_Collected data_
:::::
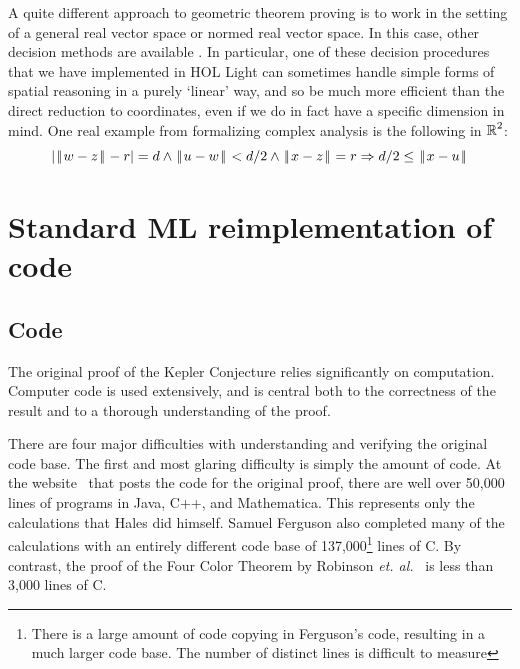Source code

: \documentclass[11pt]{amsart}
\def\|{{\hskip0.1em|\hskip-0.15em|\hskip0.1em}}
\newcommand{\real}{\mbox{$\protect\mathbb R$}}
\let\And=\wedge                    %
\newcommand{\Imp}{\Rightarrow}
\begin{document}
A quite different approach to geometric theorem proving is to work in the
setting of a general real vector space or normed real vector space. In this
case, other decision methods are available \cite{solovay-jointpaper}. In
particular, one of these decision procedures that we have implemented in HOL
Light can sometimes handle simple forms of spatial reasoning in a purely
`linear' way, and so be much more efficient than the direct reduction to
coordinates, even if we do in fact have a specific dimension in mind. One
real example from formalizing complex analysis is the following in $\real^2$:
$$ |\|w - z\| - r| = d \And \|u - w\| < d/2 \And \|x - z\| = r
   \Imp d/2 \leq \|x - u\|
$$




\section{Standard ML reimplementation of code}
\label{sec:code}

\subsection*{Code}

The original proof of the Kepler
Conjecture relies significantly
on computation. Computer code is used extensively, and is
central both to the correctness of the result and to a thorough
understanding of the proof. 

  There are four major difficulties with understanding and verifying
the original code base. The first and most glaring difficulty is
simply the amount of code. At the website~\cite{website:Hales:1998:Code}
that posts the code for the original proof,
there are well over 50,000 lines of programs in Java, C++, and
Mathematica. This represents only the calculations that Hales did himself.
Samuel Ferguson also completed many of the calculations with an entirely
different code base of 137,000\footnote{There is a large amount of
code copying in Ferguson's code, resulting in a much larger code base.
The number of distinct lines is difficult to measure} lines of C. By
contrast, the proof of the Four Color Theorem by Robinson \textit{et.
al.}~\cite{Robertson:1997:JCTB} is less than 3,000 lines of C.
\end{document}
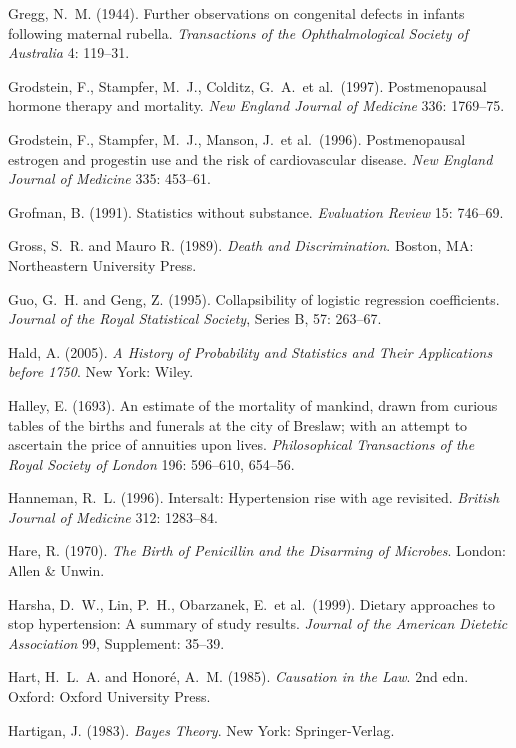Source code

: \smallskip\noindent
Gregg, N.~M. (1944).
Further observations on congenital defects in infants following maternal rubella.
{\it Transactions of the Ophthalmological Society of Australia\/} 4: 119--31.

\smallskip\noindent
Grodstein, F., Stampfer, M.~J., Colditz, G.~A.~et al.~(1997).
Postmenopausal hormone therapy and mortality.
{\it New England Journal of Medicine\/} 336: 1769--75.

\smallskip\noindent
Grodstein, F., Stampfer, M.~J., Manson, J.~et al.~(1996).
Postmenopausal estrogen and progestin use and the risk of cardiovascular disease.
{\it New England Journal of Medicine\/} 335: 453--61.

\smallskip\noindent
Grofman, B. (1991).
Statistics without substance.
{\it Evaluation Review\/} 15: 746--69.

\smallskip\noindent
Gross, S.~R. and  Mauro R. (1989).
{\it Death and Discrimination\/}.
Boston, MA: Northeastern University Press.

\smallskip\noindent
Guo, G.~H. and Geng, Z. (1995).
Collapsibility of logistic regression coefficients.
{\it Journal of the Royal Statistical Society\/}, Series B, {57}: 263--67.

\smallskip\noindent
Hald, A. (2005).
{\it A History of Probability and Statistics and Their Applications before 1750\/}.
New York: Wiley.

\smallskip\noindent
Halley, E. (1693).
An estimate of the mortality of mankind, drawn from curious tables of the births
and funerals at the city of Breslaw;
with an attempt to ascertain the price of annuities upon lives.
{\it Philosophical Transactions of the Royal Society of London\/} 196: 596--610, 654--56.

\smallskip\noindent
Hanneman, R.~L. (1996).
Intersalt: Hypertension rise with age revisited.
{\it British Journal of Medicine\/} 312: 1283--84.

\smallskip\noindent
Hare, R. (1970).
{\it The Birth of Penicillin and the Disarming of Microbes\/}.
London: Allen \& Unwin.

\smallskip\noindent
Harsha, D.~W., Lin, P.~H., Obarzanek, E.~et al.~(1999).
Dietary approaches to stop hypertension: A summary of study results.
{\it Journal of the American Dietetic Association\/} 99, Supplement: 35--39.

\smallskip\noindent
Hart, H.~L.~A. and  Honor\'e, A.~M. (1985).
{\it Causation in the Law\/}. 2nd edn.
Oxford: Oxford University Press.

\smallskip\noindent
Hartigan, J. (1983).
{\it Bayes Theory\/}.
New York: Springer-Verlag.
:::::
_EXERCISE BRIEF_
Return word for word the lines above from the line with "Halley, E. (1693)." to the line with "Intersalt: Hypertension rise", including both and leaving out all others.

_SOLUTION TO THE EXERCISE_
Halley, E. (1693).
An estimate of the mortality of mankind, drawn from curious tables of the births
and funerals at the city of Breslaw;
with an attempt to ascertain the price of annuities upon lives.
{\it Philosophical Transactions of the Royal Society of London\/} 196: 596--610, 654--56.

\smallskip\noindent
Hanneman, R.~L. (1996).
Intersalt: Hypertension rise with age revisited.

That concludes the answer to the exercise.